Theoretical Framebuilding Part 3: Metals and Heat
The finest steel has to go through the hottest fire.
-Richard M. Nixon
In my days working in science I had a supervisor that always said – do the experiment on paper FIRST and that means putting down the 5 minutes it takes you to walk to the spectrometer with the samples as well as anything else. He was right. If it didn’t work ‘on paper,’ it was NEVER going to work as you intended in practice aka it would fail miserably. This is the final of three part series on why and what makes a custom fit bicycle frame, different (and better) than ‘off the peg’ one. The posts are intended to shed light behing ‘hand picked, custom butted, special shaped tubing mix’ and all the terms you see and hear mentioned about custom bikes. This article is meant to educate and represents a successful experiment ‘on paper’ by an aspiring framebuilder (me). The science, metallurgy, physics and engineering are all researched, the opionions (as harsh as they may be) are all personal. The articles are ranked by order of importance. Part 1 discusses probably the most important aspect – geometry. Part 2 talks about tube forming and butting and its effect on “ride feel.” Part 3 delves in metallurgy and what heat does to metals and describes terms like heat treatment, aging, alloying, material stiffness and strength.

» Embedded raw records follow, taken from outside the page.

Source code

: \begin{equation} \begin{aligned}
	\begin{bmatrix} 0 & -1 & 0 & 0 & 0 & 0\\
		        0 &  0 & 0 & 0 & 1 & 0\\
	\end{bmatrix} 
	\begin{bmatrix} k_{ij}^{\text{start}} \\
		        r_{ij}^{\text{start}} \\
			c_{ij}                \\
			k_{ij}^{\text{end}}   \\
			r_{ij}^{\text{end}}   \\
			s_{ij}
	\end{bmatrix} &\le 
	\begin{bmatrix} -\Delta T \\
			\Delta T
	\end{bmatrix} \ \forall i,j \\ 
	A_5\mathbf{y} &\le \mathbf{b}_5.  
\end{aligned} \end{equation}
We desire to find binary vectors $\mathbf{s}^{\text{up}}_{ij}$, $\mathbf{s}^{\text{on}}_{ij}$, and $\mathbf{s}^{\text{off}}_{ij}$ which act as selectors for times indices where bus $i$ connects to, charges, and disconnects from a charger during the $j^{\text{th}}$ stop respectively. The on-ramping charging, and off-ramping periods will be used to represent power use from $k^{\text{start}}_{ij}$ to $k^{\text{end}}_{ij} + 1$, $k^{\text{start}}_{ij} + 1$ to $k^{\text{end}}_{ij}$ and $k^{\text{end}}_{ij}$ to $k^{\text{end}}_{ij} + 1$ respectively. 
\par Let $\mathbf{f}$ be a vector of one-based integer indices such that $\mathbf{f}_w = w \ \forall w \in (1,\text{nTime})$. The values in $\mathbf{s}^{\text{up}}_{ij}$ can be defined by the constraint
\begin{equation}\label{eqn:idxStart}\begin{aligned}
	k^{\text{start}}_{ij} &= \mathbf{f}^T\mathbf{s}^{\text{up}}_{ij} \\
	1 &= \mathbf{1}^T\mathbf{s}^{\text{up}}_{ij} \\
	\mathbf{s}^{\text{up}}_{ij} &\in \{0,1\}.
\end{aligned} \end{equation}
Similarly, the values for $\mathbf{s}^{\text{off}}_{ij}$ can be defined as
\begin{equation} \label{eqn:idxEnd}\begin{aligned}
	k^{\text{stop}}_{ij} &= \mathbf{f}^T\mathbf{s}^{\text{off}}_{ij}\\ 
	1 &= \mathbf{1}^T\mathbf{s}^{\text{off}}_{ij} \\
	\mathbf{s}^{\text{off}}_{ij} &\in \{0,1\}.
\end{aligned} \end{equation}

Fighter jets and cold war secrets and what the two have to do with custom bicycle frame building.
Chaos and Crystals
Metals exist in crystal structures with the atoms neatly arranged in a lattice. Each crystal is composed of many small crystallites called grains. Crystal structures are all neatly arranged, however, most pure metals are either too soft (ie pure gold), brittle, chemically reactive (ie rusting/corroding) or a combination of the three for any practical use. Therefore by creating some disorder or changing the neat crystal structures by adding small amounts of other elements, metal alloys can be created. Alloying elements can modify, sometimes, quite significantly mechanical properties such as making the original metal stronger, less brittle, much harder, and resistant to corrosion, or have a more desirable color and luster.
Cycling sidenote #1: Since this is cycling oriented article, I am using the currently available alloys from the major tubing manufacturers; this is done with illustration purposes only; I am not ranking anything or saying how one is better or worse than the other. Everything represents an option. The high technology previously reserved for high tech (military) applications is now widely available to the small framebuilder, making it a perfect time for a steel, aluminum or titanium custom frame.

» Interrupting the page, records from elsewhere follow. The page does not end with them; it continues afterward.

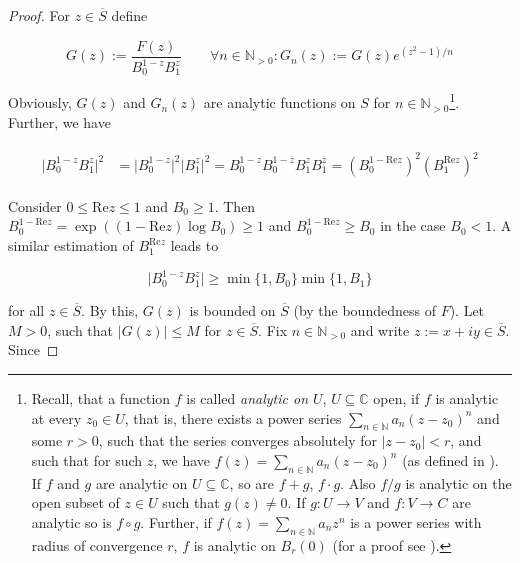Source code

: \begin{proof}
	For $z \in \overline{S}$ define 

\begin{equation}
	G(z) := \frac{F(z)}{B_0^{1 - z}B_1^z} \qquad \forall n \in \mathbb{N}_{>0}: G_n(z) := G(z) e^{(z^2 - 1)/n} 
\end{equation}

Obviously, $G(z)$ and $G_n(z)$ are analytic functions on $S$ for $n \in \mathbb{N}_{>0}$\footnote{
						Recall, that a function $f$ is called \emph{analytic on $U$}, $U \subseteq \mathbb{C}$ open, if $f$ is analytic at every $z_0 \in U$, that is, there exists a power series $\sum_{n \in \mathbb{N}} a_n (z - z_0)^n$ and some $r > 0$, such that the series converges absolutely for $\vert z - z_0 \vert < r$, and such that for such $z$, we have $f(z) = \sum_{n \in \mathbb{N}} a_n (z - z_0)^n$ (as defined in \cite[68--69]{lang:complex_analysis:1993}). If $f$ and $g$ are analytic on $U \subseteq \mathbb{C}$, so are $f + g$, $f \cdot g$. Also $f/g$ is analytic on the open subset of $z \in U$ such that $g(z) \neq 0$. If $g:U \rightarrow V$ and $f: V \rightarrow C$ are analytic so is $f \circ g$. Further, if $f(z) = \sum_{n \in \mathbb{N}}a_n z^n$ is a power series with radius of convergence $r$, $f$ is analytic on $B_r(0)$ (for a proof see \cite[69--70]{lang:complex_analysis:1993}).	
					}. Further, we have

					\begin{gather}
						\begin{aligned}
							\vert B_0^{1 - z}B_1^z \vert^2 &= \vert B_0^{1 - z}\vert^2 \vert B_1^z \vert^2 = B_0^{1 - z}B_0^{1 - \overline{z}} B_1^z B_1^{\overline{z}} = \left( B_0^{1 -\mathrm{Re}z} \right)^2 \left( B_1^{\mathrm{Re}z} \right)^2 
						\end{aligned}
					\end{gather}

					Consider $0 \leqslant \mathrm{Re} z \leqslant 1$ and $B_0 \geqslant 1$. Then  $B_0^{1 - \mathrm{Re}z} = \exp\left((1 - \mathrm{Re}z ) \log B_0\right) \geqslant 1$ and $B_0^{1 - \mathrm{Re} z } \geqslant B_0$ in the case $B_0 < 1$. A similar estimation of $B_1^{\mathrm{Re}z}$ leads to 

					\begin{equation}
						\vert B_0^{1 - z}B_1^z \vert \geqslant \min\{1,B_0\}\min\{1,B_1\}
					\end{equation}

					for all $z \in \overline{S}$. By this, $G(z)$ is bounded on $\overline{S}$ (by the boundedness of $F$). Let $M > 0$, such that $\vert G(z) \vert \leqslant M$ for $z \in \overline{S}$. Fix $n \in \mathbb{N}_{>0}$ and write $z := x + iy \in \overline{S}$. Since


\end{proof}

On the molecular level alloying elements can either directly take place of one of the metal atoms creating a substitutional alloy or if the added elements are much smaller in size, they slot in between the metal atoms creating an interstitional alloy (steel is an example of iron/carbon alloy. A combination of both types of alloys can exist (stainless steel is one such example).
Bring on the Fire!
Joining metals involves heat. In the case of cycling there are 2 techniques – brazing and TIG welding. The former relying on a filler metal with a LOWER melting temperature than the materials being joined that creates a joint, while welding melts the edges of the two parts being joined and fuses them together (with the help of a filler material). Brazing is the ‘classic method’ that has many a great victories and pieces of cycling memorabilia to its name and it still employed today. It is a lower temperture and in soem cases the preferrred option. TIG welding is not a new technique, however, since it can change the metal significantly it was not available for cycling applications until some advances in metallurgy allowed it, such as air hardening steels that actually become stronger post welding – such as the Reynolds 631 and 853 series.

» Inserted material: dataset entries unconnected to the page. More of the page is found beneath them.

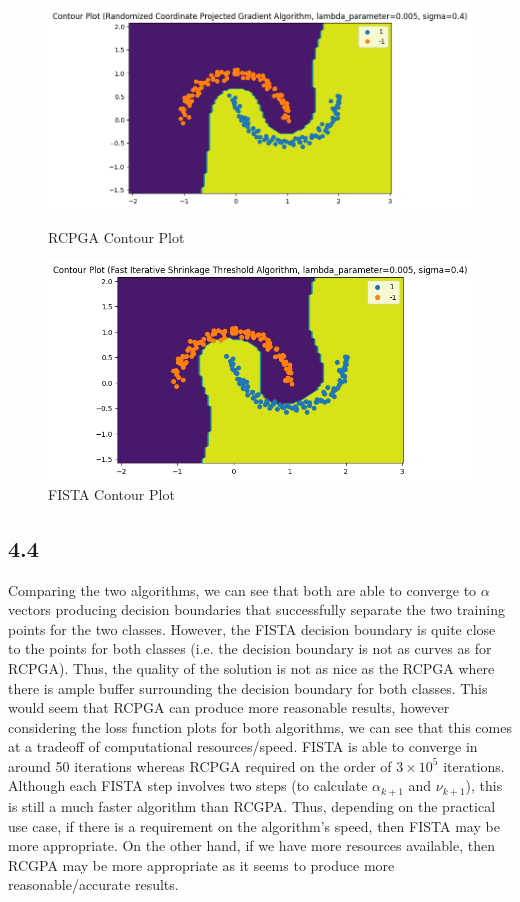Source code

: \documentclass[12pt]{article}
\begin{document}
\begin{figure}[h]
\centering
\begin{minipage}{.5\textwidth}
  \centering
\includegraphics[scale=0.35]{outputs/part_4/rcpga-contour}
\caption{RCPGA Contour Plot}
\label{fig:}
\end{minipage}%
\begin{minipage}{.5\textwidth}
  \centering
\includegraphics[scale=0.35]{outputs/part_4/fista-contour}
\caption{FISTA Contour Plot}
\label{fig:}
\end{minipage}
\end{figure}

\subsection*{4.4}
Comparing the two algorithms, we can see that both are able to converge to $\alpha$ vectors producing decision boundaries that successfully separate the two training points for the two classes. However, the FISTA decision boundary is quite close to the points for both classes (i.e. the decision boundary is not as curves as for RCPGA). Thus, the quality of the solution is not as nice as the RCPGA where there is ample buffer surrounding the decision boundary for both classes. This would seem that RCPGA can produce more reasonable results, however considering the loss function plots for both algorithms, we can see that this comes at a tradeoff of computational resources/speed. FISTA is able to converge in around 50 iterations whereas RCPGA required on the order of $3\times 10^{5}$ iterations. Although each FISTA step involves two steps (to calculate $\alpha_{k+1}$ and $\nu_{k+1}$), this is still a much faster algorithm than RCGPA. Thus, depending on the practical use case, if there is a requirement on the algorithm's speed, then FISTA may be more appropriate. On the other hand, if we have more resources available, then RCGPA may be more appropriate as it seems to produce more reasonable/accurate results.
\end{document}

What advances and why were they needed?
Cycling Sidenote #2: Back in the day when Reynolds 531 was what was predominant alloy used for brazing frames, Reynolds released the first heat treated (more on that below) set for bicycle frames – the ultra-thin and light 753 series. Only selected framebuilders were allowed to work with it after certification, since it required a controlled lower temperature process to avoid overheating the already thin tubes. While thicker material allowed some leeway, overheating thinner materials was easier with more dramatic consequences ie significant loss in strength.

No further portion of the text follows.